# Action item
Without any pictures, print exactly the lines that run from the start of the data through the line containing "stdin and stdout.".

Plain-text document sources
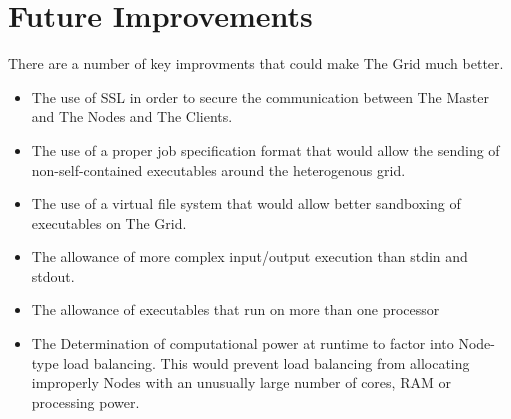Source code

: \chapter{Future Improvements}
\label{futureimprovements}

There are a number of key improvments that could make The Grid much better.

\begin{itemize}
\item The use of SSL in order to secure the communication between The Master and The Nodes and The Clients.

\item The use of a proper job specification format that would allow the sending of non-self-contained executables around the heterogenous grid.

\item The use of a virtual file system that would allow better sandboxing of executables on The Grid.

\item The allowance of more complex input\slash output execution than stdin and stdout.

\item The allowance of executables that run on more than one processor

\item The Determination of computational power at runtime to factor into Node-type load balancing. This would prevent load balancing from allocating improperly Nodes with an unusually large number of cores, RAM or processing power.

\end{itemize}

# Exercise response
Source code

: \chapter{Future Improvements}
\label{futureimprovements}

There are a number of key improvments that could make The Grid much better.

\begin{itemize}
\item The use of SSL in order to secure the communication between The Master and The Nodes and The Clients.

\item The use of a proper job specification format that would allow the sending of non-self-contained executables around the heterogenous grid.

\item The use of a virtual file system that would allow better sandboxing of executables on The Grid.

\item The allowance of more complex input\slash output execution than stdin and stdout.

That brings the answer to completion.